Monday, August 18, 2014

School Pictures

Ok, you parents of kids with special needs out there, do you buy the school photos for your kids?  It's back-to-school time and I'm spending the evening doing paperwork that must to be turned into the school office by tomorrow.  Filling out the form for the school photo is giving me a moment of tension-filled pause.  I am finding myself wondering, "Do I really need to purchase school photos?"

The combination of autism, intellectual disability and visual impairment almost guarantees that my son's school photo will be seriously horrible.  School photo day is always a 9 out of 10 on the stress-o-meter experience for Josh.  The lines, the exhausted photographer, the bright lights, the demands to look in a certain direction; it's a recipe for disaster for a kid who has sensory issues and absolutely no motivation to smile.  I think that Josh's stress is only to be outdone by my level of stress when I get the photos back and I get to take a look at the snapshot that has been printed on the two 8 x 10's, eight 5 x 7's and 24 wallet sized photos that I had pre-ordered.  How can my incredibly handsome child look so . . .  special needs in every professionally taken school photo?

And yet, for the past 7 years that my son has been in public education, I have dutifully purchased the incredibly overpriced packages of school photos.  Did you know that this year "Package A" is $58?  If you combine that with an optional photo mouse pad, travel mug and "touch up" enhancement service, we're talking over a hundred bucks on a crap shoot of a photo.  Really?  In this age of digital cameras, do people really pay this much money for photo products which you have no option to preview before ordering?

Part of the problem is that the school photo order forms are sent home along with the back to school checklist and the emergency medicine form.  It's almost as if these are all absolute necessities for your child to be registered to go to school.  The assumption is that all good parents will collect and exchange school photos of their children throughout their years of schooling. And which elementary school parent in America wants to miss out on your child's class photo?  You feel like gotta have that unless you don't care about chronicling your child's childhood!

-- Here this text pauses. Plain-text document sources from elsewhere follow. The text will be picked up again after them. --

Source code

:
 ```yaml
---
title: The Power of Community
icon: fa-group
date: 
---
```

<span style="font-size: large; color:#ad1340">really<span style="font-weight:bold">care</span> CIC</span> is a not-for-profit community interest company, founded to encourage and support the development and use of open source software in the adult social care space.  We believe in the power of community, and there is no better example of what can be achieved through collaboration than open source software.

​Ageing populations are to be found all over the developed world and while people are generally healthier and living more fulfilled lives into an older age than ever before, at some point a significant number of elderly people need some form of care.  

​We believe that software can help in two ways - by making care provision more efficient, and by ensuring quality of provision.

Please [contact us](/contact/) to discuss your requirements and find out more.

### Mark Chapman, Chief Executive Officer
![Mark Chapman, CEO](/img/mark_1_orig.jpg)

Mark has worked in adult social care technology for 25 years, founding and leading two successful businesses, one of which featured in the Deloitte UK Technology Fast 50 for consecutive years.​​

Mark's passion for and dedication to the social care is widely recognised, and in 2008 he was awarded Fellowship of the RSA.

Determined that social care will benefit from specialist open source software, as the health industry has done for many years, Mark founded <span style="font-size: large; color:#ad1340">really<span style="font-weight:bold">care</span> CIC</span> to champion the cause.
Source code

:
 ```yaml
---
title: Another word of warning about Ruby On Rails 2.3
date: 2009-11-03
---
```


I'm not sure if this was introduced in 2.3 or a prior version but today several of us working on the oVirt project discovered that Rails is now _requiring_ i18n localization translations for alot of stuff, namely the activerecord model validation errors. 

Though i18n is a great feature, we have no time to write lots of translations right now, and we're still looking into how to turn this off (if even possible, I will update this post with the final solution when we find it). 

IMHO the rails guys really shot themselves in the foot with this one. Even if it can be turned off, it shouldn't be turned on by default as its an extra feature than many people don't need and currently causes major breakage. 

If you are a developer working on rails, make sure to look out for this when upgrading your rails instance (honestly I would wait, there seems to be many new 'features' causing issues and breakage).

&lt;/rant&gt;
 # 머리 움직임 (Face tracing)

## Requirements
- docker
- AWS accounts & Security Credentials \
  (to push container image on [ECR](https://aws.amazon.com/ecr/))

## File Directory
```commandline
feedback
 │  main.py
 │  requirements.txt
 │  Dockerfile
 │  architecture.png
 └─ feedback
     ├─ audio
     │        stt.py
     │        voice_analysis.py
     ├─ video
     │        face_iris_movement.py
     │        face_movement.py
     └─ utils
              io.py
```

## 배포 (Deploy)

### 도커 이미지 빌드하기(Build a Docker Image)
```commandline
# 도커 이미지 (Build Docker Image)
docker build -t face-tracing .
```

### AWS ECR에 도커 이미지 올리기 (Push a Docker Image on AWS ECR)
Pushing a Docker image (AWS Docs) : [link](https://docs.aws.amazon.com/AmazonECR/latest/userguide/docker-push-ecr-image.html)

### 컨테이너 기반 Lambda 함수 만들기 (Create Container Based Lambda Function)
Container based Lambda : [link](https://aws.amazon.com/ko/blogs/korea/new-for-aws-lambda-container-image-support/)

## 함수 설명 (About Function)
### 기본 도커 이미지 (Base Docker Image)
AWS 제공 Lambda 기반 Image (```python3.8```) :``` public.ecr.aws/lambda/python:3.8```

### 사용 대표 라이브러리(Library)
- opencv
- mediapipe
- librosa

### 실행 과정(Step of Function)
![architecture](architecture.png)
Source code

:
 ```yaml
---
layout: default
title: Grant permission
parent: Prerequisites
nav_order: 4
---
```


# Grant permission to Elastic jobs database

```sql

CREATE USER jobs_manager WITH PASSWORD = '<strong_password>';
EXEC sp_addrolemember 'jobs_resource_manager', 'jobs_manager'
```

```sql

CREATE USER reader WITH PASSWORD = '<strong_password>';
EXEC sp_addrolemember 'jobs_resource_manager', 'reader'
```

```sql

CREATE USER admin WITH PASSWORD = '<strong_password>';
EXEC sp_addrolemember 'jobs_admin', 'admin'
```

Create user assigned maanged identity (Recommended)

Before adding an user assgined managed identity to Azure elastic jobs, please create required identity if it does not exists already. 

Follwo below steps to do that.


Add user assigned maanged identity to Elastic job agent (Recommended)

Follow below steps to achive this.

Well, my son is in middle school now.  There's no more class photos to be had.  I've spent all of the energy that I have for the evening writing this post and venting my frustration about the many years of uncute school photos of my extremely cute child.  I'm taking the plunge, people.  This year, I'm not going to order school photos.  I am relishing the prospect of writing one less check during this back to school season.  I'm trusting that the world will not end and that I will still be viewed as a competent, loving parent.  If you send me a school photo of your child this year, please know that I will not have one to give you.  But I am likely to be a happier, slightly less stressed person and so is my son.